What is gaslighting?
Gaslighting is a form of emotional abuse and psychological manipulation that causes a person to doubt their own thoughts, memories, and sense of reality. The term has become more visible in recent years, particularly in discussions around abusive relationships, but recognising gaslighting in real life can still be difficult.
This is because gaslighting is often subtle. It rarely starts with obvious cruelty. Instead, it builds slowly, eroding confidence and self trust over time.
Understanding what gaslighting looks like is an important step in protecting your emotional wellbeing.
A Simple Example of Gaslighting
Imagine you are arguing with your partner about a slice of cake you clearly remember putting in the fridge.

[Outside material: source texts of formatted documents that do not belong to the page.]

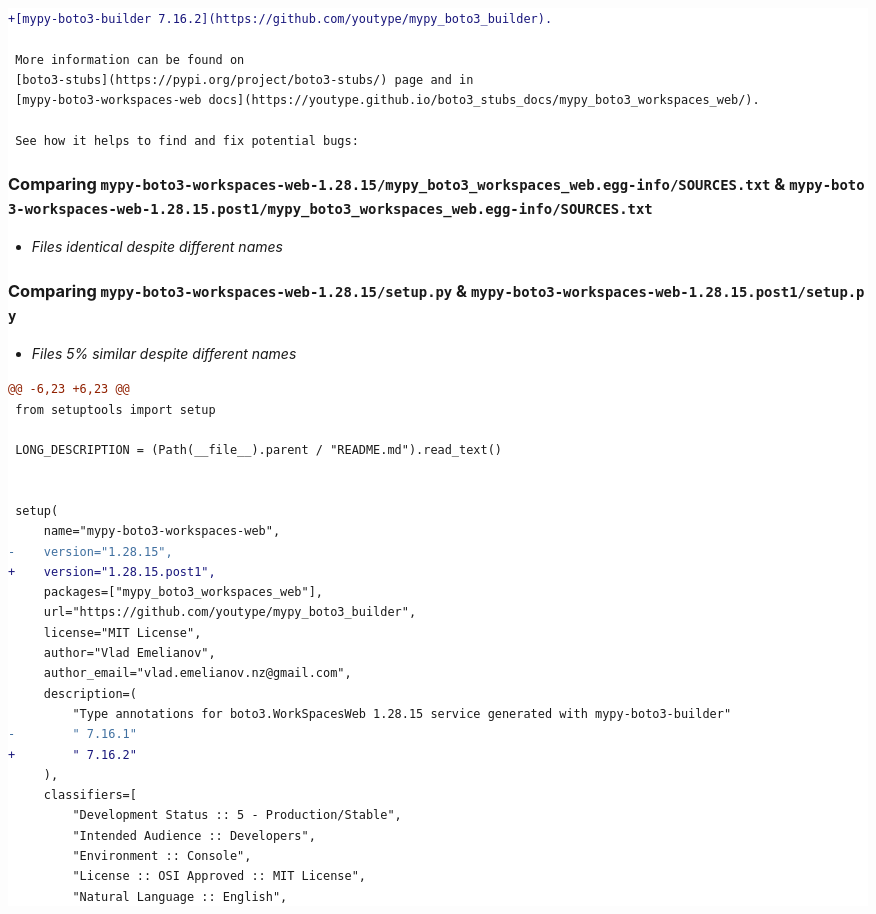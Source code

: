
 ```diff
+[mypy-boto3-builder 7.16.2](https://github.com/youtype/mypy_boto3_builder).
 
 More information can be found on
 [boto3-stubs](https://pypi.org/project/boto3-stubs/) page and in
 [mypy-boto3-workspaces-web docs](https://youtype.github.io/boto3_stubs_docs/mypy_boto3_workspaces_web/).
 
 See how it helps to find and fix potential bugs:
```

### Comparing `mypy-boto3-workspaces-web-1.28.15/mypy_boto3_workspaces_web.egg-info/SOURCES.txt` & `mypy-boto3-workspaces-web-1.28.15.post1/mypy_boto3_workspaces_web.egg-info/SOURCES.txt`

 * *Files identical despite different names*

### Comparing `mypy-boto3-workspaces-web-1.28.15/setup.py` & `mypy-boto3-workspaces-web-1.28.15.post1/setup.py`

 * *Files 5% similar despite different names*

```diff
@@ -6,23 +6,23 @@
 from setuptools import setup
 
 LONG_DESCRIPTION = (Path(__file__).parent / "README.md").read_text()
 
 
 setup(
     name="mypy-boto3-workspaces-web",
-    version="1.28.15",
+    version="1.28.15.post1",
     packages=["mypy_boto3_workspaces_web"],
     url="https://github.com/youtype/mypy_boto3_builder",
     license="MIT License",
     author="Vlad Emelianov",
     author_email="vlad.emelianov.nz@gmail.com",
     description=(
         "Type annotations for boto3.WorkSpacesWeb 1.28.15 service generated with mypy-boto3-builder"
-        " 7.16.1"
+        " 7.16.2"
     ),
     classifiers=[
         "Development Status :: 5 - Production/Stable",
         "Intended Audience :: Developers",
         "Environment :: Console",
         "License :: OSI Approved :: MIT License",
         "Natural Language :: English",
```

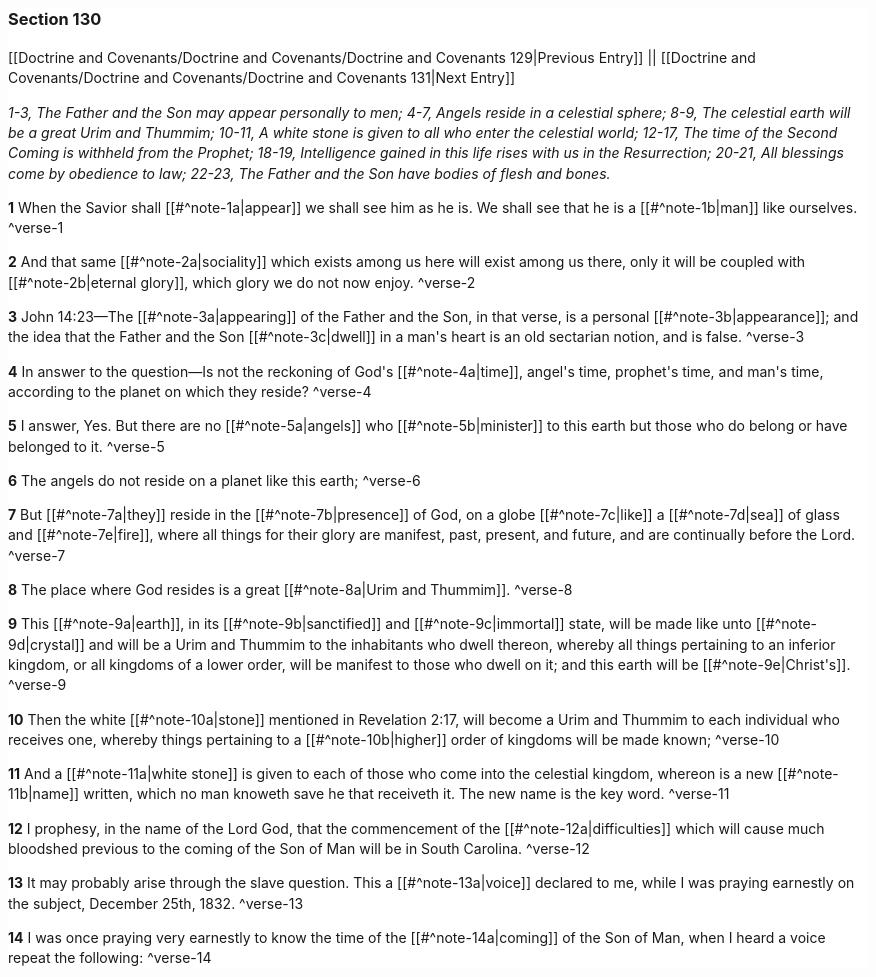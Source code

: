 ### Section 130

[[Doctrine and Covenants/Doctrine and Covenants/Doctrine and Covenants 129|Previous Entry]]  ||  [[Doctrine and Covenants/Doctrine and Covenants/Doctrine and Covenants 131|Next Entry]]

*1-3, The Father and the Son may appear personally to men; 4-7, Angels reside in a celestial sphere; 8-9, The celestial earth will be a great Urim and Thummim; 10-11, A white stone is given to all who enter the celestial world; 12-17, The time of the Second Coming is withheld from the Prophet; 18-19, Intelligence gained in this life rises with us in the Resurrection; 20-21, All blessings come by obedience to law; 22-23, The Father and the Son have bodies of flesh and bones.*

**1**  When the Savior shall [[#^note-1a|appear]] we shall see him as he is. We shall see that he is a [[#^note-1b|man]] like ourselves. ^verse-1

**2**  And that same [[#^note-2a|sociality]] which exists among us here will exist among us there, only it will be coupled with [[#^note-2b|eternal glory]], which glory we do not now enjoy. ^verse-2

**3**  John 14:23—The [[#^note-3a|appearing]] of the Father and the Son, in that verse, is a personal [[#^note-3b|appearance]]; and the idea that the Father and the Son [[#^note-3c|dwell]] in a man's heart is an old sectarian notion, and is false. ^verse-3

**4**  In answer to the question—Is not the reckoning of God's [[#^note-4a|time]], angel's time, prophet's time, and man's time, according to the planet on which they reside? ^verse-4

**5**  I answer, Yes. But there are no [[#^note-5a|angels]] who [[#^note-5b|minister]] to this earth but those who do belong or have belonged to it. ^verse-5

**6**  The angels do not reside on a planet like this earth; ^verse-6

**7**  But [[#^note-7a|they]] reside in the [[#^note-7b|presence]] of God, on a globe [[#^note-7c|like]] a [[#^note-7d|sea]] of glass and [[#^note-7e|fire]], where all things for their glory are manifest, past, present, and future, and are continually before the Lord. ^verse-7

**8**  The place where God resides is a great [[#^note-8a|Urim and Thummim]]. ^verse-8

**9**  This [[#^note-9a|earth]], in its [[#^note-9b|sanctified]] and [[#^note-9c|immortal]] state, will be made like unto [[#^note-9d|crystal]] and will be a Urim and Thummim to the inhabitants who dwell thereon, whereby all things pertaining to an inferior kingdom, or all kingdoms of a lower order, will be manifest to those who dwell on it; and this earth will be [[#^note-9e|Christ's]]. ^verse-9

**10**  Then the white [[#^note-10a|stone]] mentioned in Revelation 2:17, will become a Urim and Thummim to each individual who receives one, whereby things pertaining to a [[#^note-10b|higher]] order of kingdoms will be made known; ^verse-10

**11**  And a [[#^note-11a|white stone]] is given to each of those who come into the celestial kingdom, whereon is a new [[#^note-11b|name]] written, which no man knoweth save he that receiveth it. The new name is the key word. ^verse-11

**12**  I prophesy, in the name of the Lord God, that the commencement of the [[#^note-12a|difficulties]] which will cause much bloodshed previous to the coming of the Son of Man will be in South Carolina. ^verse-12

**13**  It may probably arise through the slave question. This a [[#^note-13a|voice]] declared to me, while I was praying earnestly on the subject, December 25th, 1832. ^verse-13

**14**  I was once praying very earnestly to know the time of the [[#^note-14a|coming]] of the Son of Man, when I heard a voice repeat the following: ^verse-14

At first, they deny eating it. That is a lie, but on its own, it is not gaslighting.
Gaslighting begins when they insist the cake never existed at all, and that you must be imagining it. They say this with such certainty that you begin to question your own memory. If this pattern repeats, you may stop trusting your recollection of events entirely.

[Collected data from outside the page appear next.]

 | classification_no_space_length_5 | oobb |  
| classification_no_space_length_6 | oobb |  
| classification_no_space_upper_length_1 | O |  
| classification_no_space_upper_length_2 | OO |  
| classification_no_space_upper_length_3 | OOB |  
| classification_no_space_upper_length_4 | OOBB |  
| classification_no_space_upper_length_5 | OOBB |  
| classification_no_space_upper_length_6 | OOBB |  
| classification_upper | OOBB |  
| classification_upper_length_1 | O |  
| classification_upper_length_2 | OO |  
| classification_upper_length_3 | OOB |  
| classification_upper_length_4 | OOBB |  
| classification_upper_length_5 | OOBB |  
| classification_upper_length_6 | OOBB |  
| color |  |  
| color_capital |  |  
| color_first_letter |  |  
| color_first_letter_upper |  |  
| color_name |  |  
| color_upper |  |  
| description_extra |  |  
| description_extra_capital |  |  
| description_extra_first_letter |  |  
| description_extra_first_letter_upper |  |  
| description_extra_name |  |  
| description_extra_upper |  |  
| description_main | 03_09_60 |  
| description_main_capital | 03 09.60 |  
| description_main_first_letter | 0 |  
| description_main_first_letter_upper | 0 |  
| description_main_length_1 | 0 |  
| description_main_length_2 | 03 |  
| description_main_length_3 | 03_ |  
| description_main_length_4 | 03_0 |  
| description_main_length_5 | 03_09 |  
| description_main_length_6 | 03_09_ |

At that point, the issue is no longer about cake. It is about control over reality.
What is manipulation?
Gaslighting is one form of emotional manipulation, but manipulation can take many shapes.
Manipulation may involve:
- guilt tripping
- intimidation
- emotional withdrawal
- shifting blame
- rewriting events to suit one person’s narrative
Returning to the cake example, the situation may escalate. Your partner may accuse you of being selfish for wanting the last slice, suggest you failed to make enough food, or imply you are unreasonable for even raising the issue. Suddenly, you feel guilty rather than wronged.

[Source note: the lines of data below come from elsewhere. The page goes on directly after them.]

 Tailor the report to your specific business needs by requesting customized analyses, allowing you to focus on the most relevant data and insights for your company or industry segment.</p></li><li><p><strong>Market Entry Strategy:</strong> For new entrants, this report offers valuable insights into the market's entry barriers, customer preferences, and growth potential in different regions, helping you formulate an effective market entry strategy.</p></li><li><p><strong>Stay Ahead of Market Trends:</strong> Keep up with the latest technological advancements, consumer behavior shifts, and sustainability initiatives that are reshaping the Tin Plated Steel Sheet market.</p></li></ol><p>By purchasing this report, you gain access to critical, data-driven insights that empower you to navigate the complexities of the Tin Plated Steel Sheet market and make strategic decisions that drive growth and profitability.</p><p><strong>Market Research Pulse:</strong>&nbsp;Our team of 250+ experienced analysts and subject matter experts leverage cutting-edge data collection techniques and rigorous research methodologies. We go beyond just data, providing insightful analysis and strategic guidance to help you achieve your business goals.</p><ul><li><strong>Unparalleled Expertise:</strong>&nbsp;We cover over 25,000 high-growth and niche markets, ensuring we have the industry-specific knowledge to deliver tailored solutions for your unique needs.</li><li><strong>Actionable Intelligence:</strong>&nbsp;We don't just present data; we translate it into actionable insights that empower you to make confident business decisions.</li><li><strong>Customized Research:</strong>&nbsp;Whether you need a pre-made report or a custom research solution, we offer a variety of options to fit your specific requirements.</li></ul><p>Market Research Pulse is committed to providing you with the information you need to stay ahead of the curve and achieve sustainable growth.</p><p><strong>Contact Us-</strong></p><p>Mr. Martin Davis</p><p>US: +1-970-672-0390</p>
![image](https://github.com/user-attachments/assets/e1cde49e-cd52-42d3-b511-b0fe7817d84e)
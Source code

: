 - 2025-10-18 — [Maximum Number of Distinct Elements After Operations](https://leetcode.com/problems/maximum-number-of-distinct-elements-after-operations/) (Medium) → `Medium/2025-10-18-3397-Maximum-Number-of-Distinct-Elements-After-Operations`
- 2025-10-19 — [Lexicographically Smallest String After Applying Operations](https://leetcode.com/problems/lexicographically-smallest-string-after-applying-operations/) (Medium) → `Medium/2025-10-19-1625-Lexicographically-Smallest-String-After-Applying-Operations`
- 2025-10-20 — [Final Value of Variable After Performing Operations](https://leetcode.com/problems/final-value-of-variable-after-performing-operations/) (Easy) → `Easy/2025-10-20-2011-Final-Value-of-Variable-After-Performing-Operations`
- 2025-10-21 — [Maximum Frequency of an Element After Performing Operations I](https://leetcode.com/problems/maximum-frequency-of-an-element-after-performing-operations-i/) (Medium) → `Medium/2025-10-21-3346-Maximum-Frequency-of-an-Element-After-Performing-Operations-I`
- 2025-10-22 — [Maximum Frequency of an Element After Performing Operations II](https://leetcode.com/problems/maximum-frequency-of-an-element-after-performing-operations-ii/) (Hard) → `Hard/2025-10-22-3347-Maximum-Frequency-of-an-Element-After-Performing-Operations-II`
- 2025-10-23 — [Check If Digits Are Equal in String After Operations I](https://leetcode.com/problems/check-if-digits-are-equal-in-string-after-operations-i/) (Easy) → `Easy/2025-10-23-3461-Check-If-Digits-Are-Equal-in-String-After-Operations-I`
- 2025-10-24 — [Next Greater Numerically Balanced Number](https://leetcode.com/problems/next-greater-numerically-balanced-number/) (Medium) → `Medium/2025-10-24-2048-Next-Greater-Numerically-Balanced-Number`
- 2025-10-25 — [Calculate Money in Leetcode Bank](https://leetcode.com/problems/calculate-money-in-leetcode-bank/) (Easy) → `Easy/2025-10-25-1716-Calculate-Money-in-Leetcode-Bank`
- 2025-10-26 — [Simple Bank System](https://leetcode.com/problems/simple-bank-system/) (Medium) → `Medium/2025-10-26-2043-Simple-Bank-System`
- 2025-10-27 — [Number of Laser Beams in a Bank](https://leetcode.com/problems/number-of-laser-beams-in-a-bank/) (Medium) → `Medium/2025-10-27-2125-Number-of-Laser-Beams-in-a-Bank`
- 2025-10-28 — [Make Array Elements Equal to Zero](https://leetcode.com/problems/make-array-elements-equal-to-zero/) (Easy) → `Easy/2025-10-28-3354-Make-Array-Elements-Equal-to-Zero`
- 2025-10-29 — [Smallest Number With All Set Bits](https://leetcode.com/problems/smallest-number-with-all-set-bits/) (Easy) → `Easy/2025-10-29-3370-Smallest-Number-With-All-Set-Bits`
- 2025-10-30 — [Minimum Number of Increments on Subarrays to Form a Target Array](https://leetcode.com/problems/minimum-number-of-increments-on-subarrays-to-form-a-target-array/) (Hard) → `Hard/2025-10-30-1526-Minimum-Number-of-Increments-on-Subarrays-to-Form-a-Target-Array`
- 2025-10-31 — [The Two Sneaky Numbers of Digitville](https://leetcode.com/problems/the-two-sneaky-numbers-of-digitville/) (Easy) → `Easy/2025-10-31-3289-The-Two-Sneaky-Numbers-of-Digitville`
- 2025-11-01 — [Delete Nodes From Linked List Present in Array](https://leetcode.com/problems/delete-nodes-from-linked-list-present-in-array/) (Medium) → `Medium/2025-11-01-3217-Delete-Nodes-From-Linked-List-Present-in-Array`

The focus shifts away from their behaviour and onto your perceived flaws. This is manipulation at work.
How do I know if I’m being gaslighted or manipulated?
As gaslighting and manipulation are often subtle, especially initially, they’re not always easy to identify unless you know what to look out for. Here are some key indicators to help you determine if you, or someone you know, is a victim of this type of abuse:
- You frequently question your judgement, memory, or sanity, as you’re made to believe you’re often wrong or ‘crazy’.
- You feel like you’re always in the wrong or not good enough.
- Your self-esteem has significantly deteriorated since the relationship began.
- You may find yourself isolated from friends and family, as the manipulator makes you more dependent on them and less likely to receive an outside perspective.
- You hesitate to express your concerns or opinions, fearing that doing so will lead to conflict, ridicule, or punishment.
- You often find yourself apologising, even when you’ve done nothing wrong, to keep the peace or avoid conflict.
- Your emotions may fluctuate greatly, from happiness to sadness to anger, as you’re constantly manipulated and unsure of the situation.
- You feel stuck in the relationship, like you can’t leave or escape the manipulation, even if you want to.
Common Signs of Gaslighting and Manipulation
Certain behaviours are strongly associated with gaslighting and emotional abuse. These include:
- Denying things they clearly said or did, even when evidence exists
- Telling you that you are imagining events or remembering them incorrectly
- Minimising your feelings by calling you sensitive or dramatic
- Contradicting themselves to confuse you
- Shifting blame when confronted instead of taking responsibility
- Criticising your intelligence, judgement, or competence
- Withholding affection, support, or approval as a form of control
- Selectively recalling events in a way that benefits them
- Discouraging contact with friends or family
Over time, these behaviours can seriously damage confidence and emotional stability.